The Los Angeles setting of AMC’s Fear the Walking Dead is not the glitzy, Hollywood Hills paradise of super rich kids and Aviator sunglasses. Instead, well before any zombies start prowling the streets, this L.A. is a tougher, grimier version of the oft-filmed locale, populated by normal individuals who have long since had their bubbles burst by all manner of hard knocks. The city is certainly pleasant enough, with manicured middle-class houses and an urban appeal, but it’s rough around the edges.
That perceptible grit also sometimes makes L.A. feel like it’s balancing on a knife-edge – which is certainly the intention of creators Robert Kirkman and Dave Erickson, as well as episode director Adam Davidson.
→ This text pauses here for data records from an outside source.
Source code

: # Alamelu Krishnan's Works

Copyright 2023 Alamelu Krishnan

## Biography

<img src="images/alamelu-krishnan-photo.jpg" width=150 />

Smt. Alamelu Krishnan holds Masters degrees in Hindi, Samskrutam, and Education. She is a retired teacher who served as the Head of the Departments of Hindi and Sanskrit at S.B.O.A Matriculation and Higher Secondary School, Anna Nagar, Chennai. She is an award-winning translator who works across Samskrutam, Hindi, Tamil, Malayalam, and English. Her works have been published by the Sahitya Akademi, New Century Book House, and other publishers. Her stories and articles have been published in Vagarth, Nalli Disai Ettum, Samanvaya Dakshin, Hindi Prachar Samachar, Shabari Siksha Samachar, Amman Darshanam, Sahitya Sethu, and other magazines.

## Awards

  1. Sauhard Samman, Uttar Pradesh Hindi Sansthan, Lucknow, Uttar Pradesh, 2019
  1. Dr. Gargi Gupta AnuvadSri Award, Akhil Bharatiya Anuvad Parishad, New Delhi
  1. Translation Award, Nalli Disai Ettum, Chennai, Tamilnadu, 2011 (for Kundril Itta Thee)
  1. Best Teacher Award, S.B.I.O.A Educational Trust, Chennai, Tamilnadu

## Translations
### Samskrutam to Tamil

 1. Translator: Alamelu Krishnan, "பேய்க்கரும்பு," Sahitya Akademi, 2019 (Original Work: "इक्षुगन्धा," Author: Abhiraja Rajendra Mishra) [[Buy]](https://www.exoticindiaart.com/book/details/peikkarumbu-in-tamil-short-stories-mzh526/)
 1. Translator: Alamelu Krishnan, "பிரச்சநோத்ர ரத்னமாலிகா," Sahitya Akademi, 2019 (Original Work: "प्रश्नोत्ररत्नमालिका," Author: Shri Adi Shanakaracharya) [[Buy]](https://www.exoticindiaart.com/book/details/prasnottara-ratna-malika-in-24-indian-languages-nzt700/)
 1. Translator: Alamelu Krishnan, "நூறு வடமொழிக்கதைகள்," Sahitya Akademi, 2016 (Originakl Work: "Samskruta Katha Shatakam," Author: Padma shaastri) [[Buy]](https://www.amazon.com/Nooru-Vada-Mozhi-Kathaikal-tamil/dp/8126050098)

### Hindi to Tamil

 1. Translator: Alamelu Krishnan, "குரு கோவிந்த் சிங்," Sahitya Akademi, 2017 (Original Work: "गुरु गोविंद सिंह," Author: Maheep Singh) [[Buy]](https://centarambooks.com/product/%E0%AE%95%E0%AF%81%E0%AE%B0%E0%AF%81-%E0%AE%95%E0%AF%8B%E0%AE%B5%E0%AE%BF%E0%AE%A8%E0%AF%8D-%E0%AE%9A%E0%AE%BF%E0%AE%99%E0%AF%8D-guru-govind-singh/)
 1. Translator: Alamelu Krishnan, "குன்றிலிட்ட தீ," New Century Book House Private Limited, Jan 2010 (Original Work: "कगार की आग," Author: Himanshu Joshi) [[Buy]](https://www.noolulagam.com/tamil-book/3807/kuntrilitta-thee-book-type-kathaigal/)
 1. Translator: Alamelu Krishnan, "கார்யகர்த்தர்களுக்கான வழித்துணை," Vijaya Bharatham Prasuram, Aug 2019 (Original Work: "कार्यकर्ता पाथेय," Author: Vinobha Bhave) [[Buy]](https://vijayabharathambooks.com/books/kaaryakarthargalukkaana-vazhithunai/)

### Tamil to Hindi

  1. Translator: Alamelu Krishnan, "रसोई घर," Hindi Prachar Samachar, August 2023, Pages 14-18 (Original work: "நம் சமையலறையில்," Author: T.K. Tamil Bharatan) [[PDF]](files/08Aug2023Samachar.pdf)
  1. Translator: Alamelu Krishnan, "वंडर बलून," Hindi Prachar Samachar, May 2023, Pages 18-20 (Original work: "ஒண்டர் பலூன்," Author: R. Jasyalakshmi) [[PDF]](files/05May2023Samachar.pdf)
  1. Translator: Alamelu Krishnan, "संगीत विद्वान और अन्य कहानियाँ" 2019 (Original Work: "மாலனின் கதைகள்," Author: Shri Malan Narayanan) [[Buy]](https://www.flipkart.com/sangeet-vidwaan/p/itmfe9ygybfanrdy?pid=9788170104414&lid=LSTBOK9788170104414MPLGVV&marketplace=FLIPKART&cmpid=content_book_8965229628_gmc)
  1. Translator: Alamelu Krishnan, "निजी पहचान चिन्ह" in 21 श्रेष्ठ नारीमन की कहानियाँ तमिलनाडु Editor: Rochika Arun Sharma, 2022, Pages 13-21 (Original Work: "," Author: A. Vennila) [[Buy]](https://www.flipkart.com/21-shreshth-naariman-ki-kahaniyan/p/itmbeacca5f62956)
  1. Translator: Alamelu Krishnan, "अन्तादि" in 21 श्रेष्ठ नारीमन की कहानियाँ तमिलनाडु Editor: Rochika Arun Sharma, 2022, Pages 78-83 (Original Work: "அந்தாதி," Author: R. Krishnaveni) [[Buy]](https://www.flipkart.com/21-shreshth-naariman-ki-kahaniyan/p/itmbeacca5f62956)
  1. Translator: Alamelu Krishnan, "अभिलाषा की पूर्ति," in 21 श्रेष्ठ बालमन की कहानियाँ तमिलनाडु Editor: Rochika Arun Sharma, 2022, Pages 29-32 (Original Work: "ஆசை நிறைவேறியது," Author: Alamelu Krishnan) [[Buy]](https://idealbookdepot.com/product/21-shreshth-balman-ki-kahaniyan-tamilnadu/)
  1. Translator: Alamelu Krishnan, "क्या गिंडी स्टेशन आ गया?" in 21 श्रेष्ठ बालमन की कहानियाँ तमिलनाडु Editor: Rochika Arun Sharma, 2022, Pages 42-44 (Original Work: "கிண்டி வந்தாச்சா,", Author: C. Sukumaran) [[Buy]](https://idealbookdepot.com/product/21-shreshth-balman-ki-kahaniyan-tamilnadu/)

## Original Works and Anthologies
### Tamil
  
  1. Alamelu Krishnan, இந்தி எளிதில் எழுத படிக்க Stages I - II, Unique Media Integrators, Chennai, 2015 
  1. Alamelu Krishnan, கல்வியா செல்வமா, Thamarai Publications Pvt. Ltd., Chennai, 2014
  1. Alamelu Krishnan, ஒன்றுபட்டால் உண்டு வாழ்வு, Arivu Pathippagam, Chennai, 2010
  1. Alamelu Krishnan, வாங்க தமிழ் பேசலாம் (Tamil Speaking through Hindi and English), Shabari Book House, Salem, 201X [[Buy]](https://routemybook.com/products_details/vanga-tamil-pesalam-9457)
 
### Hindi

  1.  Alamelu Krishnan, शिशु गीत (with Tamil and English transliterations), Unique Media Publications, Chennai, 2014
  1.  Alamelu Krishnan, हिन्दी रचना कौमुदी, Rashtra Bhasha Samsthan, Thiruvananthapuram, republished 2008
There’s just no considering Fear in a vacuum – the series is a companion piece to post-apocalyptic drama The Walking Dead, and it in some ways strives to match its predecessor’s unsettling, end-of-days tension. The setpieces help in that pursuit considerably, from a shadow-drenched church to a sun-baked, dried-up riverbed. From the opening scene, an eerie suspense hangs over the proceeding, like a slow rot, creeping forward slowly enough that you understand why it takes so long for some characters to notice something’s up.
Compared to The Walking Dead, Fear is somewhat unexpectedly more of a slow-burn, marinated in mood and sometimes agonizingly sedate. The series is set to chart the fall of society as a zombie epidemic (which is still unexplained – and don’t expect any resolution on that front) takes root across the country, but its first two installments take their sweet time before really getting to the undead action. What Fear seems more interested in is how people react not just to the obvious terror of a flesh-eating corpse, but to the gut-twisting fear and paranoia of uncertainty. To the series’ central players, the real fear involves both running from those nasty walkers and pondering whether their arrival signifies something far more terrifying – the collapse of law, order and the basic concept of civilization as they know it.
High school guidance counselor Madison (Kim Dickens) has that nibbling on her mind, but a lot more at stake in the here and now. Her children, Alicia (Alycia Debnam-Carey) and Nick (Frank Dillane), are both troubled souls, albeit for different reasons. Alicia nimbly tackles the role of the perfect daughter, but there are little cracks in her facade that seem primed to widen as the apocalypse gets under way. Nick, on the other hand, has already gone off the rails, with a nasty heroin habit and a greasy mop of hair that will probably become less striking as people realize there’s more at stake than personal hygiene. Meanwhile, Madison is working alongside her fiancé Travis (Cliff Curtis), a high school teacher, to try to convince Alicia and Nick that they’re still a family. It’s not going great.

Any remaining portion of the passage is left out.